RELATO
Daniel Vorcaro presta depoimento em inquérito sobre propina no BC
Ex-controlador do Banco Master fala à PF por videoconferência após fracasso de delação



O empresário Daniel Vorcaro, ex-dono do Banco Master, presta depoimento por videoconferência à Polícia Federal na manhã desta quinta-feira, 27. A oitiva, marcada para as 10h, ocorre após o fracasso das negociações para a assinatura de um acordo de colaboração premiada.
Detido preventivamente desde março deste ano — após uma primeira prisão em novembro de 2025 no âmbito da Operação Compliance Zero —, o ex-banqueiro busca apresentar sua versão sobre as suspeitas de corrupção e tráfico de influência na autoridade monetária.
Servidores sob suspeita
O foco central do inquérito é a relação de Vorcaro com os ex-supervisores do Banco Central (BC) Paulo Sérgio Neves de Souza e Bellini Santana. A PF apura se a dupla recebeu repasses financeiros indevidos para atuar em favor da instituição financeira durante o período de grave crise de liquidez e fiscalização rigorosa.

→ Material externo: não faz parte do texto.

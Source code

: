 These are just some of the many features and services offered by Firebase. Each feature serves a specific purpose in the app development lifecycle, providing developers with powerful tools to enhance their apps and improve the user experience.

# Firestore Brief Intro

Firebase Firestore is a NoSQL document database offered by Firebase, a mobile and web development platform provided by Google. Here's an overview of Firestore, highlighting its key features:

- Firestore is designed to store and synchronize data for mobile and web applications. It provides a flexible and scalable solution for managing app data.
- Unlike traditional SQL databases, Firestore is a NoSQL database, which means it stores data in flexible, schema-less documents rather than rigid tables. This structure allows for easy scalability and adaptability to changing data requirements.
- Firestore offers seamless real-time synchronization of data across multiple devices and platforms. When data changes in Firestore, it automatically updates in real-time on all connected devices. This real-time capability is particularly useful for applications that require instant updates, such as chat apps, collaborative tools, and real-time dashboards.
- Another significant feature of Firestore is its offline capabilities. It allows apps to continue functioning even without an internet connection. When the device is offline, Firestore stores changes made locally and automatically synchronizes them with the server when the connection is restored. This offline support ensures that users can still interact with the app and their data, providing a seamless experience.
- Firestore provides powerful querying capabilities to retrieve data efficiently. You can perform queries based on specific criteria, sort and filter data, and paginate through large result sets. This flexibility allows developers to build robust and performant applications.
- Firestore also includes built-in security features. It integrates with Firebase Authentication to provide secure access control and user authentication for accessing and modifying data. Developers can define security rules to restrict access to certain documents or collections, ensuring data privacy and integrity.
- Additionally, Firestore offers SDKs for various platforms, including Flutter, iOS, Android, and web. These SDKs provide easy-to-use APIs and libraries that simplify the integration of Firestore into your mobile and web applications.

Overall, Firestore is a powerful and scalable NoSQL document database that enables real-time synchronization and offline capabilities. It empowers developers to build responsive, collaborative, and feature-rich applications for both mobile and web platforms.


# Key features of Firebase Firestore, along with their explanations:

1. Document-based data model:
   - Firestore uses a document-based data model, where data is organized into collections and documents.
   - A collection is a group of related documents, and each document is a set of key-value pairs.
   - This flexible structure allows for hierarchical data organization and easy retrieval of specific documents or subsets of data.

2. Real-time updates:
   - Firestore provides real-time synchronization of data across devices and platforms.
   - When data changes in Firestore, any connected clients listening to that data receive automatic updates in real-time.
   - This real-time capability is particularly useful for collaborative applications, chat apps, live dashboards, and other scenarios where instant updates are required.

A investigação teve início após apurações internas do BC encaminhadas à PF pelo diretor de Fiscalização, Ailton de Aquino.
Leia Também:
Fraude em ativos
No início de 2025, o BC identificou operações bilionárias atípicas de cessão de crédito entre o Master e o Banco de Brasília (BRB). A auditoria constatou que parte dos ativos apresentados pelo Master simplesmente não existia.

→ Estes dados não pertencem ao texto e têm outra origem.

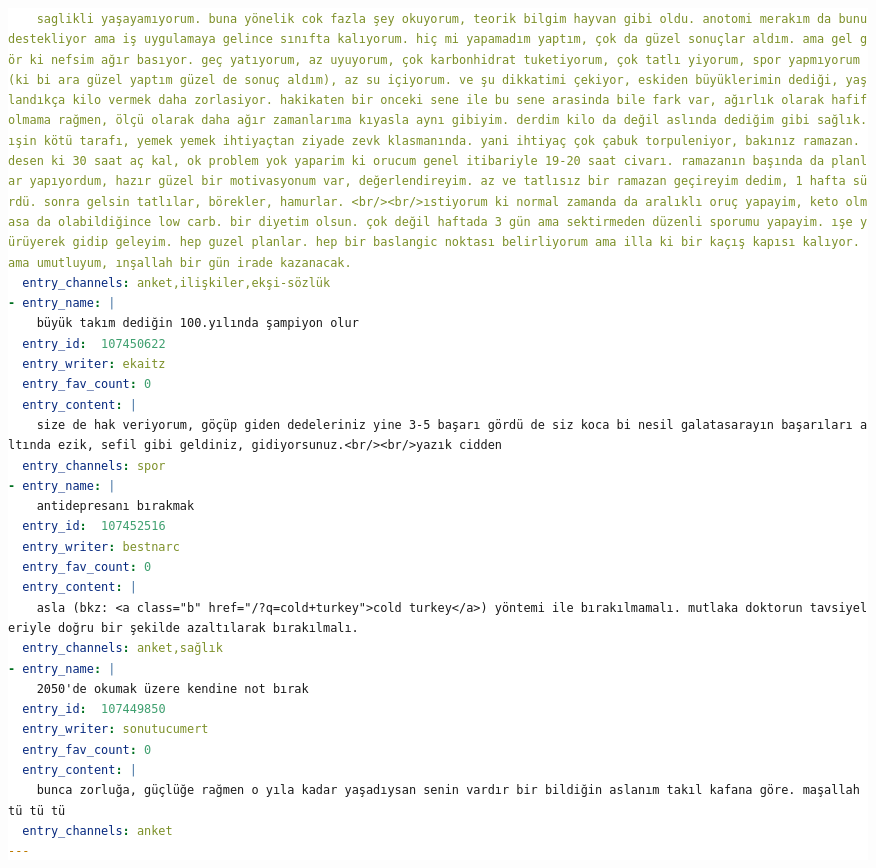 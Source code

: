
```yaml
    saglikli yaşayamıyorum. buna yönelik cok fazla şey okuyorum, teorik bilgim hayvan gibi oldu. anotomi merakım da bunu destekliyor ama iş uygulamaya gelince sınıfta kalıyorum. hiç mi yapamadım yaptım, çok da güzel sonuçlar aldım. ama gel gör ki nefsim ağır basıyor. geç yatıyorum, az uyuyorum, çok karbonhidrat tuketiyorum, çok tatlı yiyorum, spor yapmıyorum (ki bi ara güzel yaptım güzel de sonuç aldım), az su içiyorum. ve şu dikkatimi çekiyor, eskiden büyüklerimin dediği, yaşlandıkça kilo vermek daha zorlasiyor. hakikaten bir onceki sene ile bu sene arasinda bile fark var, ağırlık olarak hafif olmama rağmen, ölçü olarak daha ağır zamanlarıma kıyasla aynı gibiyim. derdim kilo da değil aslında dediğim gibi sağlık. ışin kötü tarafı, yemek yemek ihtiyaçtan ziyade zevk klasmanında. yani ihtiyaç çok çabuk torpuleniyor, bakınız ramazan. desen ki 30 saat aç kal, ok problem yok yaparim ki orucum genel itibariyle 19-20 saat civarı. ramazanın başında da planlar yapıyordum, hazır güzel bir motivasyonum var, değerlendireyim. az ve tatlısız bir ramazan geçireyim dedim, 1 hafta sürdü. sonra gelsin tatlılar, börekler, hamurlar. <br/><br/>ıstiyorum ki normal zamanda da aralıklı oruç yapayim, keto olmasa da olabildiğince low carb. bir diyetim olsun. çok değil haftada 3 gün ama sektirmeden düzenli sporumu yapayim. ışe yürüyerek gidip geleyim. hep guzel planlar. hep bir baslangic noktası belirliyorum ama illa ki bir kaçış kapısı kalıyor. ama umutluyum, ınşallah bir gün irade kazanacak.
  entry_channels: anket,ilişkiler,ekşi-sözlük
- entry_name: |
    büyük takım dediğin 100.yılında şampiyon olur
  entry_id:  107450622
  entry_writer: ekaitz
  entry_fav_count: 0
  entry_content: |
    size de hak veriyorum, göçüp giden dedeleriniz yine 3-5 başarı gördü de siz koca bi nesil galatasarayın başarıları altında ezik, sefil gibi geldiniz, gidiyorsunuz.<br/><br/>yazık cidden
  entry_channels: spor
- entry_name: |
    antidepresanı bırakmak
  entry_id:  107452516
  entry_writer: bestnarc
  entry_fav_count: 0
  entry_content: |
    asla (bkz: <a class="b" href="/?q=cold+turkey">cold turkey</a>) yöntemi ile bırakılmamalı. mutlaka doktorun tavsiyeleriyle doğru bir şekilde azaltılarak bırakılmalı.
  entry_channels: anket,sağlık
- entry_name: |
    2050'de okumak üzere kendine not bırak
  entry_id:  107449850
  entry_writer: sonutucumert
  entry_fav_count: 0
  entry_content: |
    bunca zorluğa, güçlüğe rağmen o yıla kadar yaşadıysan senin vardır bir bildiğin aslanım takıl kafana göre. maşallah tü tü tü
  entry_channels: anket
---
```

Aquino relatou que Bellini e Paulo Sérgio demonstraram resistência em aprofundar a fiscalização nas carteiras de crédito e advogavam por uma fusão com o BRB para conter os danos.
Repasses
Alertado em janeiro pelo presidente do BC, Gabriel Galípolo, sobre denúncias anônimas, Aquino questionou os dois servidores. Bellini Santana admitiu ter recebido duas parcelas de R$ 500 mil, além de mensalidades por meio de uma empresa própria, sob a justificativa de prestar consultoria para projetos sociais.

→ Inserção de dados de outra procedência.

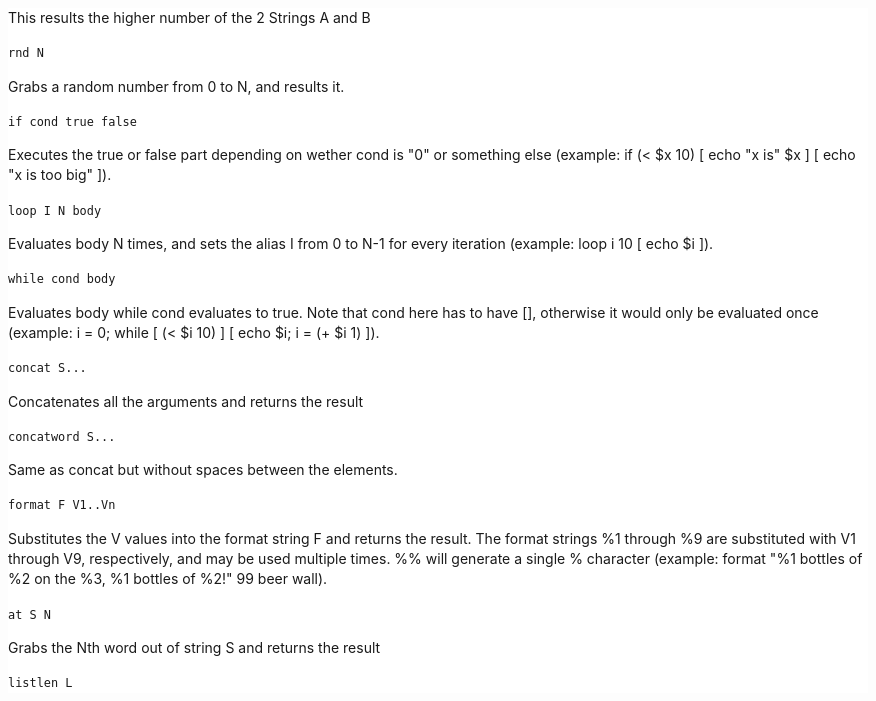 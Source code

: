 This results the higher number of the 2 Strings A and B

``` {#rnd}
rnd N 
```

Grabs a random number from 0 to N, and results it.

``` {#if}
if cond true false
```

Executes the true or false part depending on wether cond is \"0\" or
something else (example: if (\< \$x 10) \[ echo \"x is\" \$x \] \[ echo
\"x is too big\" \]).

``` {#loop}
loop I N body
```

Evaluates body N times, and sets the alias I from 0 to N-1 for every
iteration (example: loop i 10 \[ echo \$i \]).

``` {#while}
while cond body
```

Evaluates body while cond evaluates to true. Note that cond here has to
have \[\], otherwise it would only be evaluated once (example: i = 0;
while \[ (\< \$i 10) \] \[ echo \$i; i = (+ \$i 1) \]).

``` {#concat}
concat S...
```

Concatenates all the arguments and returns the result

``` {#concatword}
concatword S...
```

Same as concat but without spaces between the elements.

``` {#format}
format F V1..Vn
```

Substitutes the V values into the format string F and returns the
result. The format strings %1 through %9 are substituted with V1 through
V9, respectively, and may be used multiple times. %% will generate a
single % character (example: format \"%1 bottles of %2 on the %3, %1
bottles of %2!\" 99 beer wall).

``` {#at}
at S N
```

Grabs the Nth word out of string S and returns the result

``` {#listlen}
listlen L
```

Já Paulo Sérgio, alegou ter vendido uma propriedade rural por R$ 4,5 milhões em Guaxupé (MG), descobrindo apenas posteriormente o vínculo do comprador com a família Vorcaro.
Além dos valores, a PF analisa mensagens interceptadas. Em abril de 2025, Paulo Sérgio escreveu a Vorcaro que uma linha de R$ 5 bilhões do FGC poderia "evitar estrago de 58 bi".
O BC aponta ainda que a cúpula do órgão operou sob forte sigilo pelo temor de vazamento de relatórios confidenciais aos investigados antes da decretação oficial da liquidação do banco.